People's Universities
People’s Universities
(1) In the USSR, public educational organizations that assist the working people in self-education, cultural development, and improving professional qualifications. The people’s universities originated after the October Revolution of 1917 as one of many forms of general education and cultural enlightenment work. The party Program adopted at the Eighth Congress of the ACP (Bolshevik) in 1919 included a clause concerning the comprehensive state aid offered to people’s universities as extracurricular establishments for the “self-education and self-development of the workers and peasants.”
At the end of the 1950’s the people’s universities were established on a new basis to suit the conditions associated with a developed socialist society, the scientific and technological revolution, and cultural progress. The new goal was to organize an uninterrupted system of education for the entire population and to help form a comprehensively developed personality in the builder of communism. The first people’s universities of the new type were universities of culture.
The 1961 Program of the CPSU noted the need for further development of the system of people’s universities. The goals and tasks of various types of people’s universities were defined in the resolution of the Central Committee of the CPSU On the Improvement of the Work of the People’s Universities” (Oct. 8, 1968). The place of people’s universities in the system of public education was consolidated by Article 12 of the Basic Principles of Legislation on Public Education of the USSR and the Union Republics (1973). In accordance with the requirements of social development and with the interests and needs of the working people, instruction in the people’s university system is subdivided into a number of categories. The basic branches of knowledge (sociopolitical science, natural science, economics, agriculture, science and technology, pedagogy, medicine, and law) and culture (music, cinema, and the fine arts) account for more than 50 varieties of people’s universities
In 1973 there were about 29,000 people’s universities with a total enrollment of 7 million students, 31 percent of whom were workers; 34 percent, office employees; and 13 percent, kolkhozniks. More than 508,000 scholars and specialists worked on a voluntary basis as unpaid instructors. Education at the people’s universities is free and does not take time from production. Classes are held in schools and higher and specialized secondary educational institutions and at clubs, enterprises, kolkhozes, and sovkhozes.
People’s universities are sponsored by the All-Union Znanie Society, by the All-Union Central Council of Trade Unions, the Komsomol, the creative arts unions, and the ministries of education, culture, higher and specialized secondary education, and health. A special role is played by the State Committee on Television and Radio Broadcasting of the Council of Ministers of the USSR, which organizes the “people’s university for the millions.”
In the administrative centers of the Union republics, public councils have been established to supervise the people’s universities. General leadership and coordination of the activity of organizations responsible for the work of the people’s universities is in the hands of the Central Council of People’s Universities in Moscow (established in 1968). Its staff includes 119 well-known scholars and public and state figures. The chairman is Academician I. I. Artobolevskii.
REFERENCES
Sbornik dokumentov o razvitii narodnykh universitetov v SSSR. Moscow, 1971.Vtoraia vsesoiuznaia nauchno-metodicheskaia konferentsiia po problemam razvitiia narodnykh universitetov [fascs. 1–3]. Moscow, 1971-72.

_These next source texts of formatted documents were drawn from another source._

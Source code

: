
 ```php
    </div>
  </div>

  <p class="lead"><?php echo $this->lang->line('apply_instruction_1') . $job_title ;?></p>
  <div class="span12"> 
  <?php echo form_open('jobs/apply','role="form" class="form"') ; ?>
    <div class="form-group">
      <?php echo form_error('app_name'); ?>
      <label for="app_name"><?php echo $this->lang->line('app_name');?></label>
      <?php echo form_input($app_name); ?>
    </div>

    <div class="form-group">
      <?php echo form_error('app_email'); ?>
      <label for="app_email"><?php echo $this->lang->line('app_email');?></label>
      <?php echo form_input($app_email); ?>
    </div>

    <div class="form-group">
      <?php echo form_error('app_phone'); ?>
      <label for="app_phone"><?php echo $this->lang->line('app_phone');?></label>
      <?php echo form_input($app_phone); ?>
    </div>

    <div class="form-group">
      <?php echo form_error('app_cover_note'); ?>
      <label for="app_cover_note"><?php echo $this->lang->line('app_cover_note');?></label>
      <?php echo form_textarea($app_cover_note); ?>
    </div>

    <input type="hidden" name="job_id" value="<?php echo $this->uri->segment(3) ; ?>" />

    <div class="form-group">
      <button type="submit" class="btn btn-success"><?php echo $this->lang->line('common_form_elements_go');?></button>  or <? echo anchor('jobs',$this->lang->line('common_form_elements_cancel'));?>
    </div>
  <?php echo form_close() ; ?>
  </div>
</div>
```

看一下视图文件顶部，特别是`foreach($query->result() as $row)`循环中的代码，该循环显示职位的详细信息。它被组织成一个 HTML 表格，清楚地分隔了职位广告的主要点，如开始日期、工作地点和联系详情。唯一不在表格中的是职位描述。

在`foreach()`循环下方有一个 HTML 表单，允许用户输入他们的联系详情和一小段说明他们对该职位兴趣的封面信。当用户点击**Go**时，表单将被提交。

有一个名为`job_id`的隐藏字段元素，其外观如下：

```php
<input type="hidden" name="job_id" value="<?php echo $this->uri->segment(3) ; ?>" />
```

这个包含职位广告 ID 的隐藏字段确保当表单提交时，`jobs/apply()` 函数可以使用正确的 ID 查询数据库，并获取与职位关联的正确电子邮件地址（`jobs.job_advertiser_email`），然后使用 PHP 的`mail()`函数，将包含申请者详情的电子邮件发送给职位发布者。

Dubrovina, L. V. Narodnye universitety. Moscow, 1963.
(2) In Western Europe, the USA (from the mid-19th century), and prerevolutionary Russia (from the end of the 19th century), a term applied to various institutions whose goal was to spread elementary general education and professional knowledge among the working people in order to develop capitalist production.
The first people’s universities were established in Denmark in the 1840’s (the Folke höj skolen, or folk high schools). In 1867, J. Stuart, an instructor at Cambridge University (England), developed the principle of the university extension, which consisted of courses of popular lectures on particular subjects. Those attending were required to submit written work for evaluation by the lecturer. Discussions were held after the lectures. People’s universities modeled on the university extension were organized in a number of countries, including the USA, Germany, and Belgium. In France the Université Populaire was, in many respects, similar to a discussion club.

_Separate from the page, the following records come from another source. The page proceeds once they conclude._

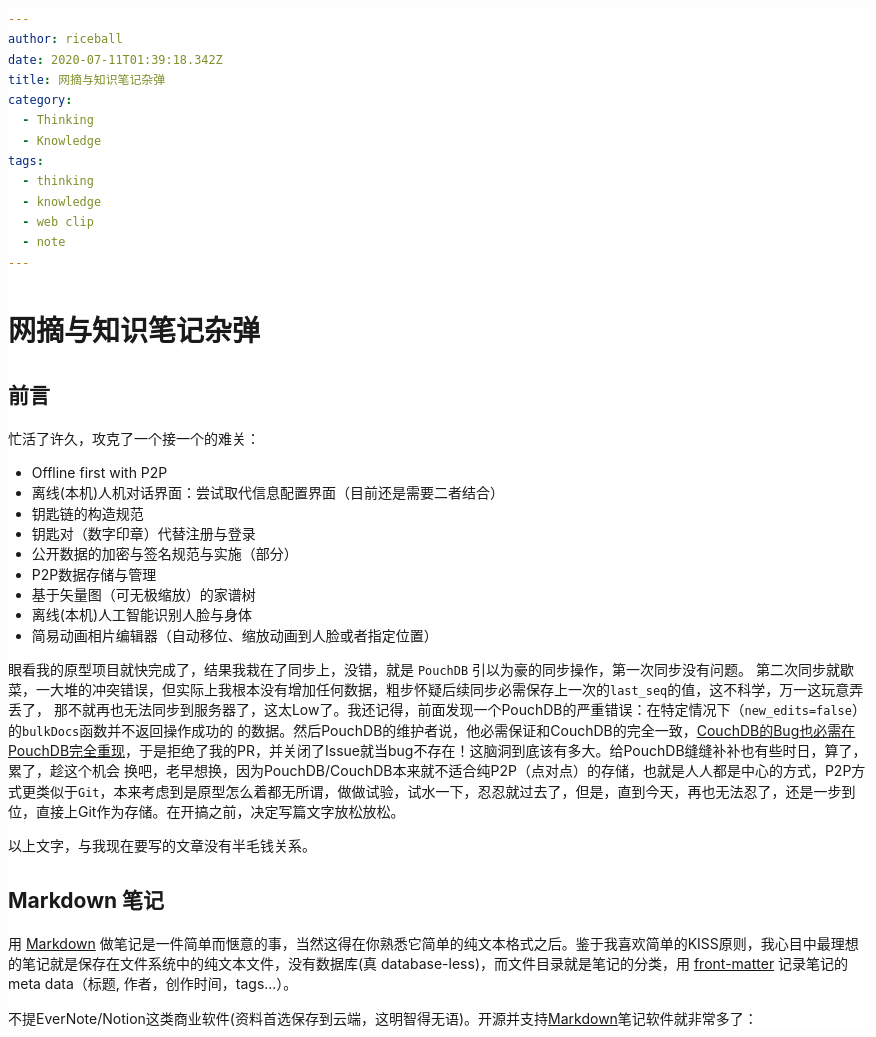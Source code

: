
 ```yaml
---
author: riceball
date: 2020-07-11T01:39:18.342Z
title: 网摘与知识笔记杂弹
category:
  - Thinking
  - Knowledge
tags:
  - thinking
  - knowledge
  - web clip
  - note
---
```


# 网摘与知识笔记杂弹

## 前言

忙活了许久，攻克了一个接一个的难关：

* Offline first with P2P
* 离线(本机)人机对话界面：尝试取代信息配置界面（目前还是需要二者结合）
* 钥匙链的构造规范
* 钥匙对（数字印章）代替注册与登录
* 公开数据的加密与签名规范与实施（部分）
* P2P数据存储与管理
* 基于矢量图（可无极缩放）的家谱树
* 离线(本机)人工智能识别人脸与身体
* 简易动画相片编辑器（自动移位、缩放动画到人脸或者指定位置）

眼看我的原型项目就快完成了，结果我栽在了同步上，没错，就是 `PouchDB` 引以为豪的同步操作，第一次同步没有问题。
第二次同步就歇菜，一大堆的冲突错误，但实际上我根本没有增加任何数据，粗步怀疑后续同步必需保存上一次的`last_seq`的值，这不科学，万一这玩意弄丢了，
那不就再也无法同步到服务器了，这太Low了。我还记得，前面发现一个PouchDB的严重错误：在特定情况下（`new_edits=false`）的`bulkDocs`函数并不返回操作成功的
的数据。然后PouchDB的维护者说，他必需保证和CouchDB的完全一致，[CouchDB的Bug也必需在PouchDB完全重现](https://github.com/pouchdb/pouchdb/issues/7916#issuecomment-560028271)，于是拒绝了我的PR，并关闭了Issue就当bug不存在！这脑洞到底该有多大。给PouchDB缝缝补补也有些时日，算了，累了，趁这个机会
换吧，老早想换，因为PouchDB/CouchDB本来就不适合纯P2P（点对点）的存储，也就是人人都是中心的方式，P2P方式更类似于`Git`，本来考虑到是原型怎么着都无所谓，做做试验，试水一下，忍忍就过去了，但是，直到今天，再也无法忍了，还是一步到位，直接上Git作为存储。在开搞之前，决定写篇文字放松放松。

以上文字，与我现在要写的文章没有半毛钱关系。


## Markdown 笔记

用 [Markdown][markdown] 做笔记是一件简单而惬意的事，当然这得在你熟悉它简单的纯文本格式之后。鉴于我喜欢简单的KISS原则，我心目中最理想的笔记就是保存在文件系统中的纯文本文件，没有数据库(真 database-less)，而文件目录就是笔记的分类，用 [front-matter](https://jekyllrb.com/docs/front-matter/) 记录笔记的 meta data（标题, 作者，创作时间，tags...）。

不提EverNote/Notion这类商业软件(资料首选保存到云端，这明智得无语)。开源并支持[Markdown][markdown]笔记软件就非常多了：


[JoplinWebClipperServer]: https://github.com/snowyu/h2doc.js
[JoplinWebClipper]: https://joplinapp.org/clipper/
[markdown]: https://zh.wikipedia.org/zh-hans/Markdown
[Joplin]: https://joplinapp.org/
[markmap-lib]: https://github.com/gera2ld/markmap-lib
[markmap]: https://github.com/dundalek/markmap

In Russia people’s universities were organized as educational and cultural enlightenment institutions for adults. The first people’s university, the Prechistenskii Courses, was opened in Moscow in 1897. During the Revolution of 1905–07, people’s universities were established throughout the country. The First All-Russian Congress of Leaders of the People’s University Societies was held in 1908. The A. L. Shaniavskii Moscow City People’s University opened during that year. The Bolsheviks made extensive use of this legal form of cultural enlightenment work to propagandize Marxism among the workers and peasants. However, as reactionary attitudes grew more intense, the tsarist government closed almost all the people’s universities.